Good intentions, bad results: How inadequate laws in Central Asia violate human rightsPublished on Monday, 15 September 2014 09:47
I have lived and worked in Eastern Europe and Central Asia for most of my professional life. As a human rights lawyer, I am always happy to observe when adequate legal solutions are found, paving the road to progress and development in our region. It is equally difficult for me to see the process in reverse: unnecessary, inadequate laws enacted to deprive people of their rights. It is especially worrying when we talk about people living with, or at high risk of getting HIV. They not only deal with a chronic health condition, but often must also bear the added injuries of rejection, stigma, and discrimination.
Enabling, human rights-driven laws could be an immense boon in ensuring adequate national HIV responses.
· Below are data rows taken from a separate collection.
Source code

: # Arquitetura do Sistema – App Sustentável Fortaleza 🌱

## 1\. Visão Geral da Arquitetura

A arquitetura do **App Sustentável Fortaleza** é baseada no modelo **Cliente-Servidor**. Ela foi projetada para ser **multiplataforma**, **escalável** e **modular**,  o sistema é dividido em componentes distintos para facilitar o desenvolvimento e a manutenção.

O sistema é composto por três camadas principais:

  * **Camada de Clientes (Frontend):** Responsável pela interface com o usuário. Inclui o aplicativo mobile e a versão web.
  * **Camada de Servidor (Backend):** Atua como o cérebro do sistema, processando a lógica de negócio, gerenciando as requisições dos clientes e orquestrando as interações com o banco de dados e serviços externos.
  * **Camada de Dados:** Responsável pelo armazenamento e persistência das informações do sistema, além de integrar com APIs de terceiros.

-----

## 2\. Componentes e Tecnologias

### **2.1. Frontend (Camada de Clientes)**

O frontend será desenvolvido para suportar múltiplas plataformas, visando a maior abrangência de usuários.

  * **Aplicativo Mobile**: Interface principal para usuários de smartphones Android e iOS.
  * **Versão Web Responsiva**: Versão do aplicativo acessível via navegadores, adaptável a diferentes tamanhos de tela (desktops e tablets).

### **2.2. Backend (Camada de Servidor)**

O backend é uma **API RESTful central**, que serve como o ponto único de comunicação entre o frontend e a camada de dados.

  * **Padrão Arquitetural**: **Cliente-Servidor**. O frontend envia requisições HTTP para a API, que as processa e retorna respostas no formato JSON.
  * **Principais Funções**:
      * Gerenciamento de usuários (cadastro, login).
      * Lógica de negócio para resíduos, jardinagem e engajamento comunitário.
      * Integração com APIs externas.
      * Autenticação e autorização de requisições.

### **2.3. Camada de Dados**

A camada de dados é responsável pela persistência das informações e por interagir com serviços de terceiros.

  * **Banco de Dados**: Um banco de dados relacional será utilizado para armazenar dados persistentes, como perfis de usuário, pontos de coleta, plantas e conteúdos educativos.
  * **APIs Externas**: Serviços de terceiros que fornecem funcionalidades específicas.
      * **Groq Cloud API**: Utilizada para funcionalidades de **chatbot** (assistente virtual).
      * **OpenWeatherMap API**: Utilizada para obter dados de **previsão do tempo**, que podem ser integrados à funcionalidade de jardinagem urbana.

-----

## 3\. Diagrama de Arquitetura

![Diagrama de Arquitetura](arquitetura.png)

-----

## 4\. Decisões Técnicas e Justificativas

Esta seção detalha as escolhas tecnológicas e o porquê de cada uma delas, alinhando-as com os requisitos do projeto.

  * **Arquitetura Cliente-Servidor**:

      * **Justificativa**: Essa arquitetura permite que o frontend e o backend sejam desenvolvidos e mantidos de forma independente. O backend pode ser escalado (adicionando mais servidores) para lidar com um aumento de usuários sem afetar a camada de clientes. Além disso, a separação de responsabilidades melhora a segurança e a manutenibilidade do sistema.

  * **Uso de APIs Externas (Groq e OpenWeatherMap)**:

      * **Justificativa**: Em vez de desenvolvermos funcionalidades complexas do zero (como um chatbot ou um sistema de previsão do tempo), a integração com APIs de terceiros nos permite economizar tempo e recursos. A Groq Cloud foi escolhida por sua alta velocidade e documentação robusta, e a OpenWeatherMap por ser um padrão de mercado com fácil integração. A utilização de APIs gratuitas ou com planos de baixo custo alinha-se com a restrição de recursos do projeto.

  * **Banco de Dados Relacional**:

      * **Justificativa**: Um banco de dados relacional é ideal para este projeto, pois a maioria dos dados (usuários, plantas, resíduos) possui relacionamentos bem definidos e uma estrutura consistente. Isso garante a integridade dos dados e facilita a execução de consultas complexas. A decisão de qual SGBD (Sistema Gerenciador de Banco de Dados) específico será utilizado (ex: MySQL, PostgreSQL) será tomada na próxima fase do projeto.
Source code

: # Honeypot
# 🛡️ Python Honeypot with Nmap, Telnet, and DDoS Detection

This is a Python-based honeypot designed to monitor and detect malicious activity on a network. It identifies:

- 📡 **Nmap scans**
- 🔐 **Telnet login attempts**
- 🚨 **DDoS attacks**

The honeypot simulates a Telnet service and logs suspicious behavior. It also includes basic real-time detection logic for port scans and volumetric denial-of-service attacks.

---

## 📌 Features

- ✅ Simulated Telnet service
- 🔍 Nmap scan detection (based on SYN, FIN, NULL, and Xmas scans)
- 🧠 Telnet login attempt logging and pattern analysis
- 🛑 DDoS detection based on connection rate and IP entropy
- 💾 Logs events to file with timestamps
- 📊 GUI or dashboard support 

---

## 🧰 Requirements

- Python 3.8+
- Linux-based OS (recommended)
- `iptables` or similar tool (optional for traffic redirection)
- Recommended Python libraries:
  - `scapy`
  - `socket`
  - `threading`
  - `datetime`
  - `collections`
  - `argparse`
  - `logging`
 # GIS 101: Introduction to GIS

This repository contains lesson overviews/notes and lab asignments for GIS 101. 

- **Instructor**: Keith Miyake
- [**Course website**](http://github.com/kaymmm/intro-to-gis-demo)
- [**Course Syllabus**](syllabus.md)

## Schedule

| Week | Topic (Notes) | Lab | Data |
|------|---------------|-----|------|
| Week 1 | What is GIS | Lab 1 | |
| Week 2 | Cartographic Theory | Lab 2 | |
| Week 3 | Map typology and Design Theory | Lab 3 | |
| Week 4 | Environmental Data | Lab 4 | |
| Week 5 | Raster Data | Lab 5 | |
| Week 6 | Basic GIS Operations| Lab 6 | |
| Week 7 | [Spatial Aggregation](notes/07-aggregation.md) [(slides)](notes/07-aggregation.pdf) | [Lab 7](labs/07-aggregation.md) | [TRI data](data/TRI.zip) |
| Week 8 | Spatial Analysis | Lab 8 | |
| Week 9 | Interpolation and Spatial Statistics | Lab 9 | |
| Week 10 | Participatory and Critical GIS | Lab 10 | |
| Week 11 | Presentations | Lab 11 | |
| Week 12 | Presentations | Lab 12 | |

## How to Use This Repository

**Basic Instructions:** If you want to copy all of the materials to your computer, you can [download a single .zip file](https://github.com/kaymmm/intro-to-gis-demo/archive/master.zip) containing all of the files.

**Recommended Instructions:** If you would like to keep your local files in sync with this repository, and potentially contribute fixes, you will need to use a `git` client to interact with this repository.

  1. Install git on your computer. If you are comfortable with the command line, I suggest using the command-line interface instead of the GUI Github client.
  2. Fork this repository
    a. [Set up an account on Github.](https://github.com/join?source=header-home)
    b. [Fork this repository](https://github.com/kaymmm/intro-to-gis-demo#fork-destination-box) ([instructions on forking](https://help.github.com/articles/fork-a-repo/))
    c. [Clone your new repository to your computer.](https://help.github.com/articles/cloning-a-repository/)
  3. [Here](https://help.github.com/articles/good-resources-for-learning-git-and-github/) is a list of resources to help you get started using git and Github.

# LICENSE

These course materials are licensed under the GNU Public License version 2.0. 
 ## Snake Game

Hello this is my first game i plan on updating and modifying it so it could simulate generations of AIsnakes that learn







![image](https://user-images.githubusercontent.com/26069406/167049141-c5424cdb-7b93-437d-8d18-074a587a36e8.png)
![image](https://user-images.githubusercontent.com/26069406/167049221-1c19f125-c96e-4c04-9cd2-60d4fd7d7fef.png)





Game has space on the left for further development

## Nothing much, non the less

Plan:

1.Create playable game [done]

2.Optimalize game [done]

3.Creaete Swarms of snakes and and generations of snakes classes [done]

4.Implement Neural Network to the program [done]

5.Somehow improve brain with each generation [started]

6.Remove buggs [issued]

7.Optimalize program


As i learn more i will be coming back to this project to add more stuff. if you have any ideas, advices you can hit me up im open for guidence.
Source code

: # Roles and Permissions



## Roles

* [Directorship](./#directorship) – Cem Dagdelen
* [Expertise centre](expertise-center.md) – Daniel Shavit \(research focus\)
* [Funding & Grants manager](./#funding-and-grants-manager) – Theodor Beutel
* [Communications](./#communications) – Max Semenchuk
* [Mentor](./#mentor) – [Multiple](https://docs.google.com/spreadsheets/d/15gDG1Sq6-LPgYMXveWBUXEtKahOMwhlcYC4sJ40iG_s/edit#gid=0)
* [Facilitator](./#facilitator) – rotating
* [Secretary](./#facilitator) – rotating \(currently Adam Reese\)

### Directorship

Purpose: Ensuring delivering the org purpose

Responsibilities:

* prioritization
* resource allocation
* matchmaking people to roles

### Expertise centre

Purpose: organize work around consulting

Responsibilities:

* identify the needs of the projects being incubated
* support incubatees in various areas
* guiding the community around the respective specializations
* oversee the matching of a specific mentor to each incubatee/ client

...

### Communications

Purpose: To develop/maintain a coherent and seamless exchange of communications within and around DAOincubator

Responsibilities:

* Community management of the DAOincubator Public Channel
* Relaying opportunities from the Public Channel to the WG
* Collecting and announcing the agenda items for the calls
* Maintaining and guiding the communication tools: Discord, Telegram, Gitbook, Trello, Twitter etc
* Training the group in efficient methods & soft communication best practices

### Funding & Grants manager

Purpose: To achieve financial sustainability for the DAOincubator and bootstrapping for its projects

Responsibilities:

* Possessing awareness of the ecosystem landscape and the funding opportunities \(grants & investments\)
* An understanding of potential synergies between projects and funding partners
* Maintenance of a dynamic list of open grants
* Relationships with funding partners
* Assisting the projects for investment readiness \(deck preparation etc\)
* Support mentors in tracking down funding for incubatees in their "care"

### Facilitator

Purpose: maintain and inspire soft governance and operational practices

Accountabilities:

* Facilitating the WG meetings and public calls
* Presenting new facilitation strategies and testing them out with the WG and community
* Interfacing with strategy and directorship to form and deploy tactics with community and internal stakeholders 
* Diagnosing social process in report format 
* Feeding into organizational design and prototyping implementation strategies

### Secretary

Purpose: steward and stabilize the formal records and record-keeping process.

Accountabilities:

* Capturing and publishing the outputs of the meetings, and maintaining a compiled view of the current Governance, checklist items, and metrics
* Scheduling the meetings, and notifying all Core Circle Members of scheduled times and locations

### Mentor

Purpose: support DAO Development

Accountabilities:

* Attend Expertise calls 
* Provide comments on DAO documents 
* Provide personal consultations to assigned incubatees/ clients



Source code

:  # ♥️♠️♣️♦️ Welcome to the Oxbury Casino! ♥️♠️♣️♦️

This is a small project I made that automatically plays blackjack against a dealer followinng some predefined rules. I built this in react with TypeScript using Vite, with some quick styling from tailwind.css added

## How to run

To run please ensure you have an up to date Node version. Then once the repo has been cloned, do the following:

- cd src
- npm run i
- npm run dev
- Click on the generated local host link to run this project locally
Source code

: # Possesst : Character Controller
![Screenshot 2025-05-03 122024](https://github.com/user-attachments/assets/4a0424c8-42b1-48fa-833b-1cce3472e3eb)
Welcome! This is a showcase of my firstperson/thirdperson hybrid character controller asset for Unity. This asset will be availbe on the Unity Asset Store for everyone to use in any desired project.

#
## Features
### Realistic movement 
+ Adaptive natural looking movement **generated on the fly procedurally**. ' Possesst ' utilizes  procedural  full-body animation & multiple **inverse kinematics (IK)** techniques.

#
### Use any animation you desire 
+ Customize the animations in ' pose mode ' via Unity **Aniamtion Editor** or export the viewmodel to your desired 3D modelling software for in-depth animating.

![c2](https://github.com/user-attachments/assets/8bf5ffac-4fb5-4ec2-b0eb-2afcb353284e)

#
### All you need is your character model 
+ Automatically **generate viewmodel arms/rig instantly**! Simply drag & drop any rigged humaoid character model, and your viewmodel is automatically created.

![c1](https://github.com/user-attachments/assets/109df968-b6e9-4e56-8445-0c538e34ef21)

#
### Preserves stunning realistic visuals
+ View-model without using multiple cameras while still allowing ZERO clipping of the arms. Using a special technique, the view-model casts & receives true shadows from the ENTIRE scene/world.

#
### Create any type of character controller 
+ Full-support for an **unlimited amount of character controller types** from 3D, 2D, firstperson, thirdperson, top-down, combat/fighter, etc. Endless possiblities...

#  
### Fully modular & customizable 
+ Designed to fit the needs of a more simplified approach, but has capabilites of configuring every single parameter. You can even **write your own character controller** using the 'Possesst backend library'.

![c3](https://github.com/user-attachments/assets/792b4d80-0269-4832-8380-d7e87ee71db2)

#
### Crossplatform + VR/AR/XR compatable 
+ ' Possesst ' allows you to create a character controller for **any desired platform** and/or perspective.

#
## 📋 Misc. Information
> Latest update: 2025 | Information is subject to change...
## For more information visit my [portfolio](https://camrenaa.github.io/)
Two years ago, the Global Commission on HIV and the Law acknowledged this fact and criticized punitive laws which criminalize HIV transmission, or further discriminate against key populations most at risk. This includes men who have sex with other men, people who inject drugs, and sex workers. The Commission emphasized that while some of these laws may be well intended, they almost universally bring about dreadful results.
Unfortunately, I have recently seen a new crop of inadequate initiatives targeting key populations in countries of Central Asia. These acts directly undermine human rights. In fact, they are likely to make successful responses to HIV even more difficult. In Uzbekistan, a law which listed people with HIV and certain key populations as “likely to commit crimes and misdemeanors” was passed, giving broad powers to police to investigate them without due process.
The law has attracted a lot of criticism from the international community, including the Office of the High Commissioner for Human Rights. In Kyrgyzstan, a homophobic bill on “gay propaganda” was withdrawn after civil society and the international community pointed out that it violates not only international commitments, but the Kyrgyz Constitution as well.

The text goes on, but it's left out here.